Suite à une prose bien maîtrisée dans ses deux romans qui attirèrent l’attention comme La valse qui reçut le Prix Assia Djebar en 2019. Ainsi, changer de genre littéraire, aller du roman vers la nouvelle pour s’essayer ensuite à la poésie risque d’être contre-productif pour la visibilité de l’écrivaine auprès de ses nouveaux lecteurs. J’ai connu les déserts… est un recueil de poèmes en vers libres. 

Composé de soixante poèmes, ce recueil donne vraiment à réfléchir, car il est traversé par une sorte de mélancolie avec un mélange de pessimisme et d’optimisme. Des sentiments exprimés qui révèlent beaucoup de l’autrice. Dans certains poèmes qui tutoient le politique, il me semble que la poétesse ne va pas toujours vers un engagement assumé. Mais cela relève de l’essence même de la poésie, celle d’être allusive par rapport à des questions sociologiques, voire politiques. 

Dans tous les cas, Lynda Chouiten excelle dans cet art de l’allusion, du non-dit, grâce à une grande maîtrise de la langue française, de ses subtilités et de l’art de la métaphore. 

En filigrane, ces soixante poèmes sont révélateurs de ce qui la préoccupe, l’angoisse, la hante même. Elle révèle aussi ce qui l’enchante. 

Mis à part quelques poèmes de composition où la poétesse joue avec les mots et les formules, voire avec des références littéraires, l’ensemble des poèmes prend sa source dans une grande sensibilité, avec pudeur et retenue, ce qui donne à mon sens plus de force à la poétique des vers publiés. Il est à noter que dans ce recueil, Lynda Chouiten rend hommage à la poétesse Amina Mekahli suite à son décès le 8 mai 2022. 

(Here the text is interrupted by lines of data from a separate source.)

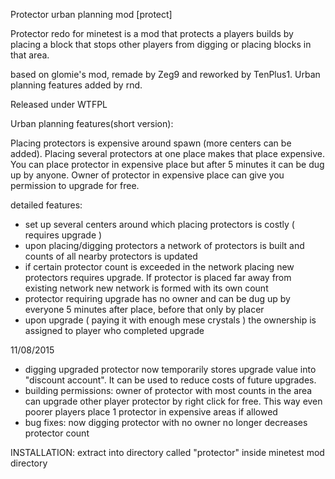 Protector urban planning mod [protect]

Protector redo for minetest is a mod that protects a players builds by placing
a block that stops other players from digging or placing blocks in that area.

based on glomie's mod, remade by Zeg9 and reworked by TenPlus1. Urban planning features added by rnd.


Released under WTFPL

Urban planning features(short version):

Placing protectors is expensive around spawn (more centers can be added). Placing several protectors at one place makes that place expensive.
You can place protector in expensive place but after 5 minutes it can be dug up by anyone. Owner of protector in expensive place can give you permission to upgrade for free.


detailed features:

- set up several centers around which placing protectors is costly ( requires upgrade )
- upon placing/digging protectors a network of protectors is built and counts of all nearby protectors is updated
- if certain protector count is exceeded in the network placing new protectors requires upgrade. If protector is placed far away from
	existing network new network is formed with its own count
- protector requiring upgrade has no owner and can be dug up by everyone 5 minutes after place, before that only by placer
- upon upgrade ( paying it with enough mese crystals ) the ownership is assigned to player who completed upgrade

11/08/2015
- digging upgraded protector now temporarily stores upgrade value into "discount account". It can be used to reduce costs
of future upgrades.
- building permissions: owner of protector with most counts in the area can upgrade other player protector by right click for free.
  This way even poorer players place 1 protector in expensive areas if allowed 
- bug fixes: now digging protector with no owner no longer decreases protector count

INSTALLATION: extract into directory called "protector" inside minetest mod directory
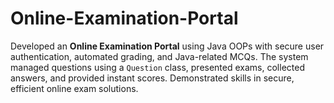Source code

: # Online-Examination-Portal
Developed an **Online Examination Portal** using Java OOPs with secure user authentication, automated grading, and Java-related MCQs. The system managed questions using a `Question` class, presented exams, collected answers, and provided instant scores. Demonstrated skills in secure, efficient online exam solutions.
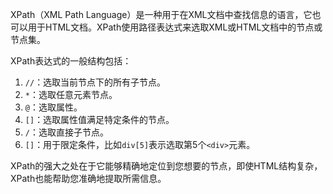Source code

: XPath（XML Path Language）是一种用于在XML文档中查找信息的语言，它也可以用于HTML文档。XPath使用路径表达式来选取XML或HTML文档中的节点或节点集。

XPath表达式的一般结构包括：
1. `//`：选取当前节点下的所有子节点。
2. `*`：选取任意元素节点。
3. `@`：选取属性。
4. `[]`：选取属性值满足特定条件的节点。
5. `/`：选取直接子节点。
6. `[]`：用于限定条件，比如`div[5]`表示选取第5个`<div>`元素。

XPath的强大之处在于它能够精确地定位到您想要的节点，即使HTML结构复杂，XPath也能帮助您准确地提取所需信息。
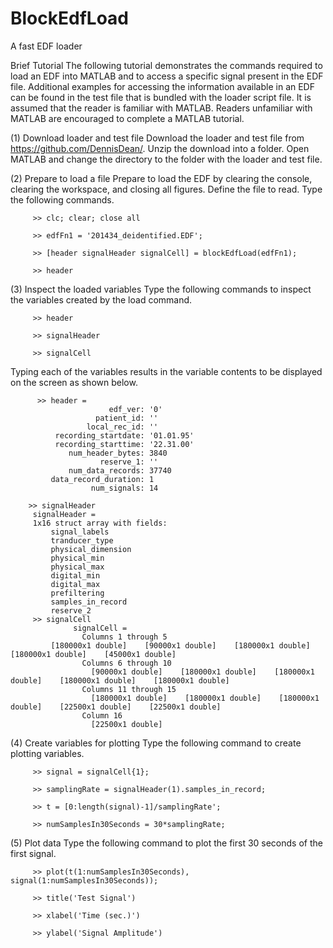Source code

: BlockEdfLoad
============

A fast EDF loader

Brief Tutorial
The following tutorial demonstrates the commands required to load an EDF into MATLAB and to access a specific signal present in the EDF file. Additional examples for accessing the information available in an EDF can be found in the test file that is bundled with the loader script file. It is assumed that the reader is familiar with MATLAB. Readers unfamiliar with MATLAB are encouraged to complete a MATLAB tutorial.

(1) Download loader and test file
Download the loader and test file from https://github.com/DennisDean/. Unzip the download into a folder. Open MATLAB and change the directory to the folder with the loader and test file.

(2) Prepare to load a file
Prepare to load the EDF by clearing the console, clearing the workspace, and closing all figures.  Define the file to read. Type the following commands.

         >> clc; clear; close all

         >> edfFn1 = '201434_deidentified.EDF';

         >> [header signalHeader signalCell] = blockEdfLoad(edfFn1);

         >> header

(3) Inspect the loaded variables
Type the following commands to inspect the variables created by the load command.

         >> header

         >> signalHeader

         >> signalCell
Typing each of the variables results in the variable contents to be displayed on the screen as shown below.

          >> header =
                          edf_ver: '0'
                       patient_id: ''
                     local_rec_id: ''
              recording_startdate: '01.01.95'
              recording_starttime: '22.31.00'
                 num_header_bytes: 3840
                        reserve_1: ''
                 num_data_records: 37740
             data_record_duration: 1
                      num_signals: 14

        >> signalHeader
         signalHeader =
         1x16 struct array with fields:
             signal_labels
             tranducer_type
             physical_dimension
             physical_min
             physical_max
             digital_min
             digital_max
             prefiltering
             samples_in_record
             reserve_2
         >> signalCell
                  signalCell =
                    Columns 1 through 5
             [180000x1 double]    [90000x1 double]    [180000x1 double]    [180000x1 double]    [45000x1 double]
                    Columns 6 through 10
                      [90000x1 double]    [180000x1 double]    [180000x1 double]    [180000x1 double]    [180000x1 double]
                    Columns 11 through 15
                      [180000x1 double]    [180000x1 double]    [180000x1 double]    [22500x1 double]    [22500x1 double]
                    Column 16
                      [22500x1 double]

(4) Create variables for plotting
Type the following command to create plotting variables.

         >> signal = signalCell{1};

         >> samplingRate = signalHeader(1).samples_in_record;

         >> t = [0:length(signal)-1]/samplingRate';

         >> numSamplesIn30Seconds = 30*samplingRate;

(5) Plot data
Type the following command to plot the first 30 seconds of the first signal.

         >> plot(t(1:numSamplesIn30Seconds), signal(1:numSamplesIn30Seconds));

         >> title('Test Signal')

         >> xlabel('Time (sec.)')

         >> ylabel('Signal Amplitude')

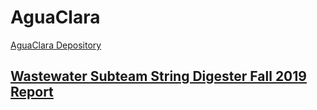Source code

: # AguaClara
[AguaClara Depository](https://github.com/AguaClara/String-Digester)
## [Wastewater Subteam String Digester Fall 2019 Report](https://colab.research.google.com/drive/1bCo5l3UjrdeM9crV1CJhCS_xlaDBv3I9)
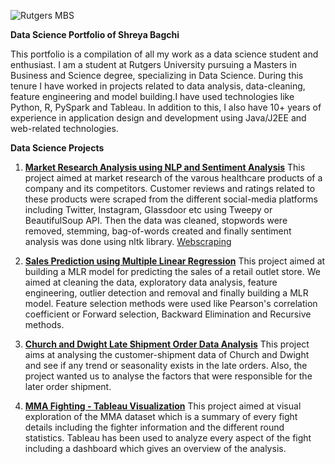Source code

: ![Rutgers MBS](https://mbs.rutgers.edu/sites/mbslive/files/images/slides/MBS%20finally.jpg)

**Data Science Portfolio of Shreya Bagchi**

This portfolio is a compilation of all my work as a data science student and enthusiast. I am a student at Rutgers University pursuing a Masters in Business and Science degree, specializing in Data Science. During this tenure I have worked in projects related to data analysis, data-cleaning, feature engineering and model building.I have used technologies like Python, R, PySpark and Tableau.
In addition to this, I also have 10+ years of experience in application design and development using Java/J2EE and web-related technologies.

**Data Science Projects**

1. [**Market Research Analysis using NLP and Sentiment Analysis**](https://github.com/shreyabagchi/NLP-and-Sentiment-Analysis)
   This project aimed at market research of the varous healthcare products of a company and its competitors. Customer reviews and ratings related to these products were scraped from the different social-media platforms including Twitter, Instagram, Glassdoor etc using Tweepy or BeautifulSoup API. Then the data was cleaned, stopwords were removed, stemming, bag-of-words  created and finally sentiment analysis was done using nltk library.
[Webscraping](https://github.com/shreyabagchi/Webscraping)


2. [**Sales Prediction using Multiple Linear Regression**](https://github.com/shreyabagchi/Outlet-Sales-Prediction--MLR)
    This project aimed at building a MLR model for predicting the sales of a retail outlet store. We aimed at cleaning the data, exploratory data analysis, feature engineering, outlier detection and removal and finally building a MLR model. Feature selection methods were used like Pearson's correlation coefficient or Forward selection, Backward Elimination and Recursive methods.


3. [**Church and Dwight Late Shipment Order Data Analysis**](https://github.com/shreyabagchi/Late-Shipment-Order-Analysis)
    This project aims at analysing the customer-shipment data of Church and Dwight and see if any trend or seasonality exists in the late orders. Also, the project wanted us to analyse the factors that were responsible for the later order shipment.


4. [**MMA Fighting - Tableau  Visualization**](https://github.com/shreyabagchi/Tableau-Visualization)
   This project aimed at visual exploration of the MMA dataset which is a summary of every fight details including the fighter information and the different round statistics. Tableau has been used to analyze every aspect of the fight including a dashboard which gives an overview of the analysis.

Dans ce poème en guise d’adieu les premiers vers décrivent parfaitement la poétesse disparue, sa sensibilité et sa personnalité hors du commun : 
 

«Ce sont ceux qui ne ressemblent qu’à eux-mêmes
Qui nous manquent le plus 
Quand vient l’heure d’emporter au loin
Son baluchon de souvenirs et de rêves.»

Une tristesse et un certain mal-être traversent ces poèmes. Cela transparaît dans les titres choisis qui en disent long sur l’état d’esprit de la poétesse comme J’ai traversé les désert, A l’abri du monde, Secrète, Tu aurais dû rester, Femme sans corps», Sans mémoire, Triste bonheur, Absence, Comment assassiner un poème, Noyade ou encore Un volcan s’est éteint. 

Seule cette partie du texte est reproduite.